(Beginning of THE DATA)

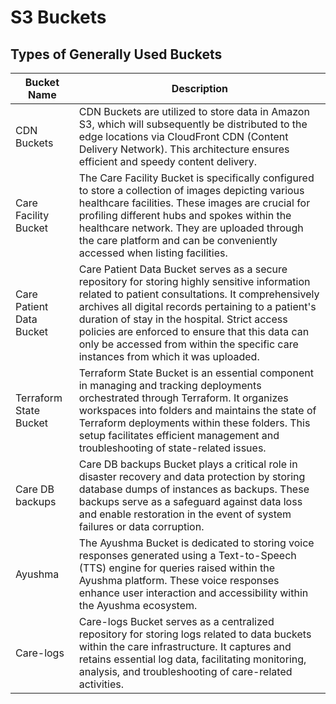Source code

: # S3 Buckets

## Types of Generally Used Buckets

|Bucket Name|Description|
|---|---|
|CDN Buckets|CDN Buckets are utilized to store data in Amazon S3, which will subsequently be distributed to the edge locations via CloudFront CDN (Content Delivery Network). This architecture ensures efficient and speedy content delivery.|
|Care Facility Bucket|The Care Facility Bucket is specifically configured to store a collection of images depicting various healthcare facilities. These images are crucial for profiling different hubs and spokes within the healthcare network. They are uploaded through the care platform and can be conveniently accessed when listing facilities.|
|Care Patient Data Bucket|Care Patient Data Bucket serves as a secure repository for storing highly sensitive information related to patient consultations. It comprehensively archives all digital records pertaining to a patient's duration of stay in the hospital. Strict access policies are enforced to ensure that this data can only be accessed from within the specific care instances from which it was uploaded.|
|Terraform State Bucket|Terraform State Bucket is an essential component in managing and tracking deployments orchestrated through Terraform. It organizes workspaces into folders and maintains the state of Terraform deployments within these folders. This setup facilitates efficient management and troubleshooting of state-related issues.|
|Care DB backups|Care DB backups Bucket plays a critical role in disaster recovery and data protection by storing database dumps of instances as backups. These backups serve as a safeguard against data loss and enable restoration in the event of system failures or data corruption.|
|Ayushma|The Ayushma Bucket is dedicated to storing voice responses generated using a Text-to-Speech (TTS) engine for queries raised within the Ayushma platform. These voice responses enhance user interaction and accessibility within the Ayushma ecosystem.|
|Care-logs|Care-logs Bucket serves as a centralized repository for storing logs related to data buckets within the care infrastructure. It captures and retains essential log data, facilitating monitoring, analysis, and troubleshooting of care-related activities.|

(End of THE DATA)

WHAT NEEDS TO BE DONE: Gather all lines from the records above in which "storing" appears.

YOUR RESPONSE:
|Care Patient Data Bucket|Care Patient Data Bucket serves as a secure repository for storing highly sensitive information related to patient consultations. It comprehensively archives all digital records pertaining to a patient's duration of stay in the hospital. Strict access policies are enforced to ensure that this data can only be accessed from within the specific care instances from which it was uploaded.|
|Care DB backups|Care DB backups Bucket plays a critical role in disaster recovery and data protection by storing database dumps of instances as backups. These backups serve as a safeguard against data loss and enable restoration in the event of system failures or data corruption.|
|Ayushma|The Ayushma Bucket is dedicated to storing voice responses generated using a Text-to-Speech (TTS) engine for queries raised within the Ayushma platform. These voice responses enhance user interaction and accessibility within the Ayushma ecosystem.|
|Care-logs|Care-logs Bucket serves as a centralized repository for storing logs related to data buckets within the care infrastructure. It captures and retains essential log data, facilitating monitoring, analysis, and troubleshooting of care-related activities.|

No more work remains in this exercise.